Rigg observó a Olivenko mientras trataba de calmarse. Decidió no intervenir y dejar que Olivenko se encargara de ello por sí solo.

—No me conoces —dijo Olivenko—, pero quería a su padre y lamenté su muerte más que nadie.

—No más que yo —dijo Param en voz baja.

—Pero nadie te vio llorar —dijo Olivenko—. De modo que, ¿cómo puedo saberlo? Lo único que puedo decir es que con el tiempo veréis quién soy y yo quiénes sois vosotros. Ahora mismo me fío de vosotros porque Rigg lo hace. Estoy arriesgando la carrera y el cuello, el futuro entero, por vosotros. Rigg os pide que hagáis lo mismo por mí. ¿Se ha equivocado en otras ocasiones al juzgar?

—Sí, me he equivocado —dijo Rigg—. Confié en mi madre.

—No, no lo hiciste —dijo Param.

—Bueno, no del todo. Pero quería creer en ella.

—¿Y te pasa lo mismo con Olivenko? —preguntó Hogaza—. ¿Quieres creer en él?

—No —dijo Rigg—. Nunca se me ocurrió que uno de mis guardias podía ser alguien… una persona con la que pudiera hablar. Pero nos hicimos amigos durante el tiempo que pasé en la biblioteca. Y no porque él intentara ganarse mi confianza.

—Eso sólo significa que se le da realmente bien su trabajo —dijo Umbo.

—No se puede ser tan cínico a tu edad —dijo Hogaza.

—Cuando lleguemos al otro lado del Muro —dijo Rigg— voy a necesitaros a todos. Todos nos necesitaremos mutuamente. Pero si no podemos trabajar juntos, no creo que tengamos muchas probabilidades de conseguirlo.

Se miraron unos a otros, luego miraron al suelo y al fin volvieron a mirarse a los ojos.

—Vamos a salir de la ciudad —dijo Param—. Ya habrá tiempo de sobra para aclarar las cosas entre nosotros una vez en el camino.

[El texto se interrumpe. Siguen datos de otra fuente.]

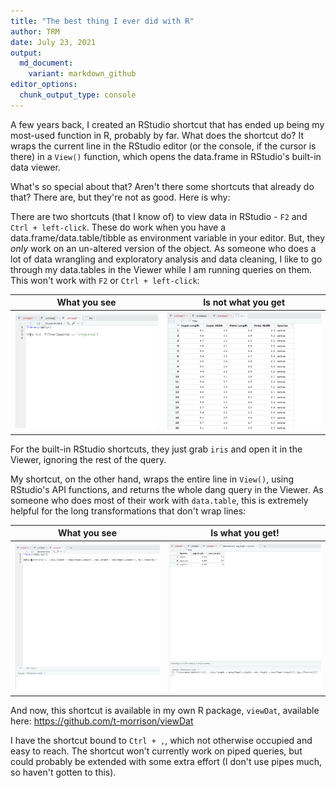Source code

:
 ```yaml
---
title: "The best thing I ever did with R"
author: TRM
date: July 23, 2021
output:
  md_document:
    variant: markdown_github
editor_options: 
  chunk_output_type: console
---
```


A few years back, I created an RStudio shortcut that has ended up being my most-used function in R, probably by far. What does the shortcut do? It wraps the current line in the RStudio editor (or the console, if the cursor is there) in a `View()` function, which opens the data.frame in RStudio's built-in data viewer.

What's so special about that? Aren't there some shortcuts that already do that? There are, but they're not as good. Here is why:

There are two shortcuts (that I know of) to view data in RStudio - `F2` and `Ctrl + left-click`. These do work when you have a data.frame/data.table/tibble as environment variable in your editor. But, they *only* work on an un-altered version of the object. As someone who does a lot of data wrangling and exploratory analysis and data cleaning, I like to go through my data.tables in the Viewer while I am running queries on them. This won't work with 
`F2` or `Ctrl + left-click`:

What you see             |  Is not what you get
:-------------------------:|:-------------------------:
![what you see](/post-images/rstudio-shortcut/no-2.PNG)  |  ![what you get](/post-images/rstudio-shortcut/no-2_2.PNG)


For the built-in RStudio shortcuts, they just grab `iris` and open it in the Viewer, ignoring the rest of the query.

My shortcut, on the other hand, wraps the entire line in `View()`, using RStudio's API functions, and returns the whole dang query in the Viewer. As someone who does most of their work with `data.table`, this is extremely helpful for the long transformations that don't wrap lines:


What you see             |  Is what you get!
:-------------------------:|:-------------------------:
![what you see](/post-images/rstudio-shortcut/no-3.PNG)  |  ![what you get](/post-images/rstudio-shortcut/no-3_2.PNG)


And now, this shortcut is available in my own R package, `viewDat`, available here: https://github.com/t-morrison/viewDat

I have the shortcut bound to `Ctrl + ,`, which not otherwise occupied and easy to reach. The shortcut won't currently work on piped queries, but could probably be extended with some extra effort (I don't use pipes much, so haven't gotten to this).






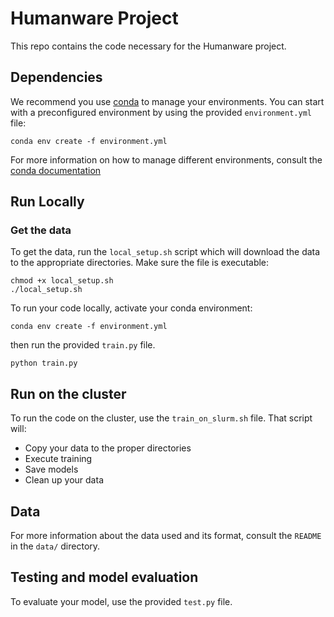 # Humanware Project

This repo contains the code necessary for the Humanware project.

## Dependencies

We recommend you use [conda](https://conda.io/docs/) to manage your environments. You can start with a preconfigured environment by using the provided `environment.yml` file:

`conda env create -f environment.yml`

For more information on how to manage different environments, consult the [conda documentation](https://conda.io/docs/user-guide/tasks/manage-environments.html) 

## Run Locally

### Get the data

To get the data, run the `local_setup.sh` script which will download the data to the appropriate directories. Make sure the file is executable:

```
chmod +x local_setup.sh
./local_setup.sh
```

To run your code locally, activate your conda environment:

`conda env create -f environment.yml`

then run the provided `train.py` file.

`python train.py`

## Run on the cluster

To run the code on the cluster, use the `train_on_slurm.sh` file. That script will:
- Copy your data to the proper directories
- Execute training
- Save models
- Clean up your data

## Data

For more information about the data used and its format, consult the `README` in the `data/` directory.

## Testing and model evaluation

To evaluate your model, use the provided `test.py` file.
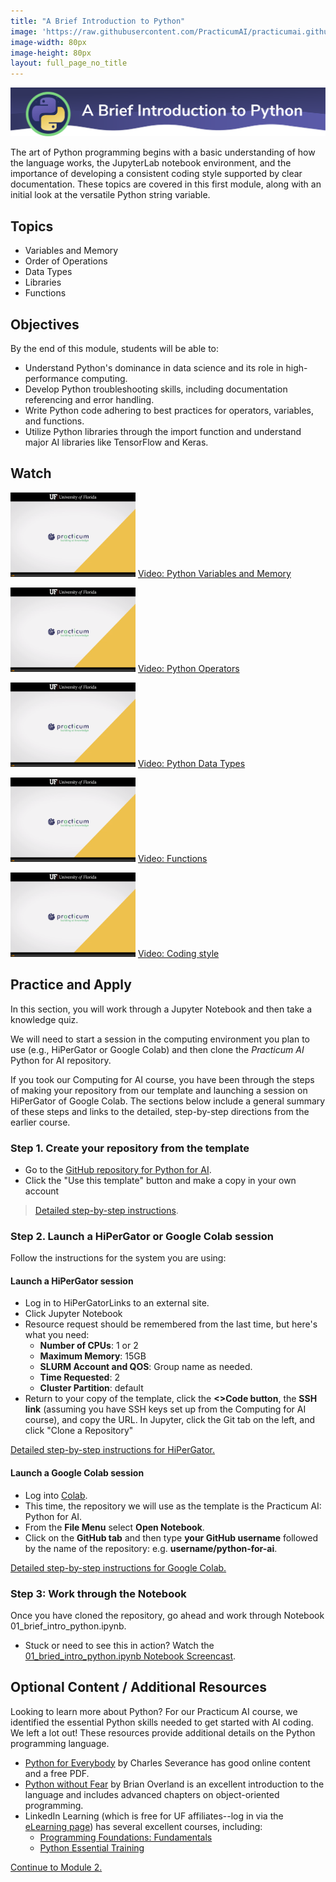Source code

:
 ```yaml
---
title: "A Brief Introduction to Python"
image: 'https://raw.githubusercontent.com/PracticumAI/practicumai.github.io/main/images/icons/practicumai_python.png'
image-width: 80px
image-height: 80px
layout: full_page_no_title
---
```


![A brief intro to Python banner](/images/python_m1_banner.png)

The art of Python programming begins with a basic understanding of how the language works, the JupyterLab notebook environment, and the importance of developing a consistent coding style supported by clear documentation. These topics are covered in this first module, along with an initial look at the versatile Python string variable.

## Topics

* Variables and Memory
* Order of Operations
* Data Types
* Libraries
* Functions

## Objectives

By the end of this module, students will be able to:

* Understand Python's dominance in data science and its role in high-performance computing.
* Develop Python troubleshooting skills, including documentation referencing and error handling.
* Write Python code adhering to best practices for operators, variables, and functions.
* Utilize Python libraries through the import function and understand major AI libraries like TensorFlow and Keras.

## Watch

[![Thumbnail screenshot of a Practicum AI video](/images/video_thumbnail.png)](https://mediasite.video.ufl.edu/Mediasite/Play/c1f274599dbc44ce94a024826dc7cfb91d) [Video: Python Variables and Memory](https://mediasite.video.ufl.edu/Mediasite/Play/c1f274599dbc44ce94a024826dc7cfb91d)

[![Thumbnail screenshot of a Practicum AI video](/images/video_thumbnail.png)](https://mediasite.video.ufl.edu/Mediasite/Play/5ad15eb9f24942b78984d3c19cdfd7d11d) [Video: Python Operators](https://mediasite.video.ufl.edu/Mediasite/Play/5ad15eb9f24942b78984d3c19cdfd7d11d)

[![Thumbnail screenshot of a Practicum AI video](/images/video_thumbnail.png)](https://mediasite.video.ufl.edu/Mediasite/Play/a96297d00a9c4c62b7619e548b198b8e1d) [Video: Python Data Types](https://mediasite.video.ufl.edu/Mediasite/Play/a96297d00a9c4c62b7619e548b198b8e1d)

[![Thumbnail screenshot of a Practicum AI video](/images/video_thumbnail.png)](https://mediasite.video.ufl.edu/Mediasite/Play/4d267f91cf8c4d0c99b443987de6473b1d) [Video: Functions](https://mediasite.video.ufl.edu/Mediasite/Play/4d267f91cf8c4d0c99b443987de6473b1d)

[![Thumbnail screenshot of a Practicum AI video](/images/video_thumbnail.png)](https://mediasite.video.ufl.edu/Mediasite/Play/121bd9c888da477d8f6485881c90f9e41d) [Video: Coding style](https://mediasite.video.ufl.edu/Mediasite/Play/121bd9c888da477d8f6485881c90f9e41d)

## Practice and Apply

In this section, you will work through a Jupyter Notebook and then take a knowledge quiz.

We will need to start a session in the computing environment you plan to use (e.g., HiPerGator or Google Colab) and then clone the *Practicum AI* Python for AI repository.

If you took our Computing for AI course, you have been through the steps of making your repository from our template and launching a session on HiPerGator of Google Colab. The sections below include a general summary of these steps and links to the detailed, step-by-step directions from the earlier course.

### Step 1. Create your repository from the template

* Go to the [GitHub repository for Python for AI](https://github.com/PracticumAI/python-for-ai).
* Click the "Use this template" button and make a copy in your own account

> [Detailed step-by-step instructions](/python_for_ai/01.1_create_repo_details/).

### Step 2. Launch a HiPerGator or Google Colab session

Follow the instructions for the system you are using:

#### Launch a HiPerGator session

* Log in to HiPerGatorLinks to an external site.
* Click Jupyter Notebook
* Resource request should be remembered from the last time, but here's what you need:
    * **Number of CPUs**: 1 or 2
    * **Maximum Memory**: 15GB
    * **SLURM Account and QOS**: Group name as needed.
    * **Time Requested**: 2
    * **Cluster Partition**: default
* Return to your copy of the template, click the **<>Code button**, the **SSH link** (assuming you have SSH keys set up from the Computing for AI course), and copy the URL.
In Jupyter, click the Git tab on the left, and click "Clone a Repository"

[Detailed step-by-step instructions for HiPerGator.](/python_for_ai/01.2_HiPerGator_setup/)

#### Launch a Google Colab session

* Log into [Colab](https://colab.research.google.com/).
* This time, the repository we will use as the template is the Practicum AI: Python for AI.
* From the **File Menu** select **Open Notebook**.
* Click on the **GitHub tab** and then type **your GitHub username** followed by the name of the repository: e.g. **username/python-for-ai**.

[Detailed step-by-step instructions for Google Colab.](/python_for_ai/01.2_Colab_setup/)

### Step 3: Work through the Notebook

Once you have cloned the repository, go ahead and work through Notebook 01_brief_intro_python.ipynb.

* Stuck or need to see this in action? Watch the [01_bried_intro_python.ipynb Notebook Screencast](https://mediasite.video.ufl.edu/Mediasite/Play/a567d5de69cb4231a1167eba362402331d).


## Optional Content / Additional Resources

Looking to learn more about Python? For our Practicum AI course, we identified the essential Python skills needed to get started with AI coding. We left a lot out! These resources provide additional details on the Python programming language.

* [Python for Everybody](https://www.py4e.com/) by Charles Severance has good online content and a free PDF.
* [Python without Fear](https://www.oreilly.com/library/view/python-without-fear/9780134688251/) by Brian Overland is an excellent introduction to the language and includes advanced chapters on object-oriented programming.
* LinkedIn Learning (which is free for UF affiliates--log in via the [eLearning page](https://elearning.ufl.edu/)) has several excellent courses, including:
   * [Programming Foundations: Fundamentals](https://www.linkedin.com/learning-login/share?account=41282748&forceAccount=false&redirect=https%3A%2F%2Fwww.linkedin.com%2Flearning%2Fprogramming-foundations-fundamentals-3%3Ftrk%3Dshare_ent_url%26shareId%3DLtvBSgRnTgWWb1O1dkS0lA%253D%253D)
   * [Python Essential Training](https://www.linkedin.com/learning-login/share?account=41282748&forceAccount=false&redirect=https%3A%2F%2Fwww.linkedin.com%2Flearning%2Fpython-essential-training-18764650%3Ftrk%3Dshare_ent_url%26shareId%3DdcABEfNLStep0%252FQUxvxZTg%253D%253D)

[Continue to Module 2.](/python_for_ai/02_data_wrangling/)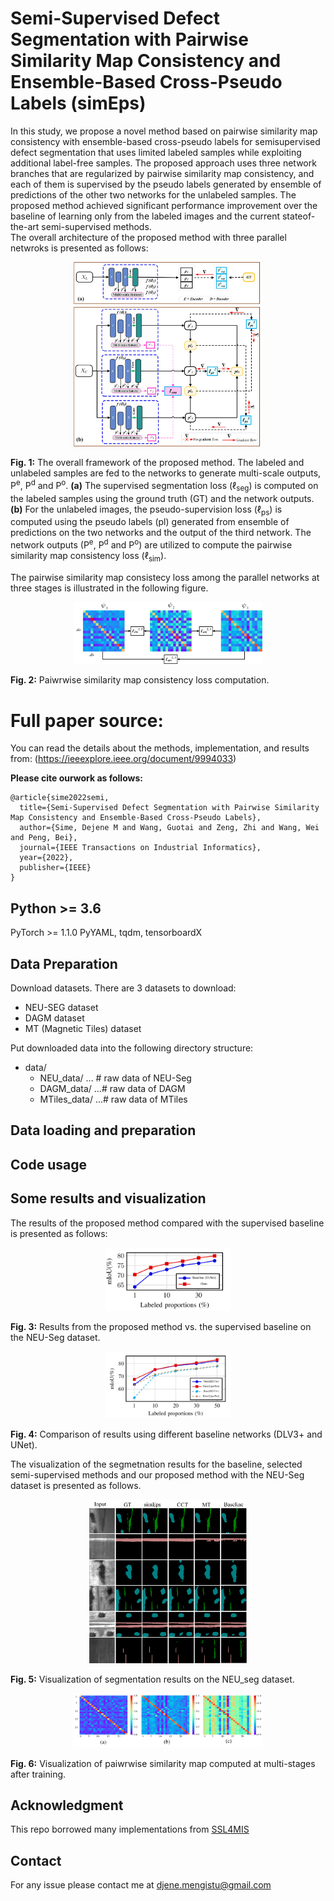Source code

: # Semi-Supervised Defect Segmentation with Pairwise Similarity Map Consistency and Ensemble-Based Cross-Pseudo Labels (simEps)
In this study, we propose a novel method based on pairwise similarity map consistency with ensemble-based cross-pseudo labels for semisupervised defect segmentation that uses limited labeled samples while exploiting additional label-free samples. The proposed approach uses three network branches that are regularized by pairwise similarity map consistency, and each of them is supervised by the pseudo labels generated by ensemble of predictions of the other two networks for the unlabeled samples. The proposed method achieved significant performance improvement over the baseline of learning only from the labeled images and the current stateof-the-art semi-supervised methods.\
The overall architecture of the proposed method with three parallel netwroks is presented as follows:
<p align="center">
<img src="/ext_data/main-architecture.jpg" width="60%" height="50%">
</p>

**Fig. 1:** The overall framework of the proposed method. The labeled and unlabeled samples are fed to the networks to generate multi-scale outputs, P<sup>e</sup>, P<sup>d</sup> and P<sup>o</sup>. **(a)** The supervised segmentation loss ($\ell$<sub>seg</sub>) is computed on the labeled samples using the ground truth (GT) and the network outputs. **(b)** For the unlabeled images, the pseudo-supervision loss ($\ell$<sub>ps</sub>) is computed using the pseudo labels (pl) generated from ensemble of predictions on the two networks and the output of the third network. The network outputs (P<sup>e</sup>, P<sup>d</sup> and P<sup>o</sup>) are utilized to compute the pairwise similarity map consistency loss ($\ell$<sub>sim</sub>).

The pairwise similarity map consistecy loss among the parallel networks at three stages is illustrated in the following figure.
 
<p align="center">
<img src="/ext_data/pairwise_loss.jpg" width="60%" height="50%">
</p>

**Fig. 2:** Paiwrwise similarity map consistency loss computation.

# Full paper source:
You can read the details about the methods, implementation, and results from: (https://ieeexplore.ieee.org/document/9994033)

**Please cite ourwork as follows:**
```
@article{sime2022semi,
  title={Semi-Supervised Defect Segmentation with Pairwise Similarity Map Consistency and Ensemble-Based Cross-Pseudo Labels},
  author={Sime, Dejene M and Wang, Guotai and Zeng, Zhi and Wang, Wei and Peng, Bei},
  journal={IEEE Transactions on Industrial Informatics},
  year={2022},
  publisher={IEEE}
}
```
## Python >= 3.6
PyTorch >= 1.1.0
PyYAML, tqdm, tensorboardX
## Data Preparation
Download datasets. There are 3 datasets to download:
* NEU-SEG dataset
* DAGM dataset
* MT (Magnetic Tiles) dataset

Put downloaded data into the following directory structure:
* data/
    * NEU_data/ ... # raw data of NEU-Seg
    * DAGM_data/ ...# raw data of DAGM
    * MTiles_data/ ...# raw data of MTiles
## Data loading and preparation 

## Code usage

## Some results and visualization
The results of the proposed method compared with the supervised baseline is presented as follows:

 <p align="center">
<img src="/ext_data/com-baseline.JPG" width="40%" height="30%">
</p>

**Fig. 3:** Results from the proposed method vs. the supervised baseline on the NEU-Seg dataset.

<p align="center">
<img src="/ext_data/com_dlv3.JPG" width="40%" height="40%">
</p>

**Fig. 4:** Comparison of results using different baseline networks (DLV3+ and UNet).

The visualization of the segmetnation results for the baseline, selected semi-supervised methods and our proposed method with the NEU-Seg dataset is presented as follows.
 
<p align="center">
<img src="/ext_data/NEU-viz.jpg" width="50%" height="40%">
</p>

**Fig. 5:** Visualization of segmentation results on the NEU_seg dataset.

<p align="center">
<img src="/ext_data/pairwise_similarity_viz.jpg" width="60%" height="50%">
</p>

**Fig. 6:** Visualization of paiwrwise similarity map computed at multi-stages after training.

## Acknowledgment

This repo borrowed many implementations from [SSL4MIS](https://github.com/HiLab-git/SSL4MIS)

## Contact
For any issue please contact me at djene.mengistu@gmail.com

En las afueras, contrataron un cochero y un coche con un tiro de cuatro caballos.

—El bolsón no es inagotable —refunfuñó Hogaza, pero Rigg vio que quedaba dinero suficiente. También compraron algunas cosas que necesitaban: provisiones, tiendas, pellejos de agua, herramientas, algunas armas… Nada raro para un grupo de viajeros que pensaba adentrarse en tierra inhóspita. Uno de los vendedores les advirtió que si iban a un lugar en el que el gobierno no se encargaba del mantenimiento de los caminos, les convenía llevar ruedas y ejes de repuesto.

—Y un quinto caballo para el tiro, atado detrás del carromato —dijo—. En un mal camino, ni el mejor carruaje dura para siempre y podría ocurrir que tengáis que dejarlo en algún momento. Si llega el caso, necesitaréis un quinto caballo.

—Y ahora querrás vendernos las sillas de montar.

—Son vuestras nalgas y vuestros muslos los que sufrirán las consecuencias —dijo el hombre con crudo cinismo—. Lo que necesitáis no es tanto las sillas como los estribos. Sobre todo si los caballos deciden ir al trote, que es lo que más les gusta hacer a los buenos caballos de tiro.

Rigg no sabía muy bien de qué estaba hablando. Apenas había cabalgado en toda su vida, salvo la vez en que lo subieron a un viejo penco cuando era un niño.

—Ojalá pudiéramos ir por el río —dijo.

—El río no llega al sitio adonde vamos —dijo Hogaza.

Y entonces los dos se dieron cuenta de que posiblemente habían hablado de más delante de un desconocido. Un día o dos más tarde, los hombres del general Ciudadano lo interrogarían y sabrían que no volvían a su tierra.

Y lo que es peor, el hombre vio la mirada que intercambiaban y que revelaba que se arrepentían de lo que habían dicho, así que las palabras quedarían grabadas a fuego en su memoria. Lo único que podrían hacer para empeorar las cosas era pedirle que no se lo contara a nadie. Casi con toda certeza, así conseguirían que fuese a buscar a la guardia en cuanto se hubieran marchado.

Pero quizá pudieran darle otra razón para aquella mirada.

—Lo que nos estamos preguntando —dijo Rigg— es si tenéis un mapa. Vamos a un país que no conocemos.

—No vendo mapas —respondió el hombre—. La mayoría de la gente sabe adónde va. Los mercaderes se intercambian los mapas y la información entre sí. Los demás van a sus casas. Conocen los caminos y saben por dónde pasan.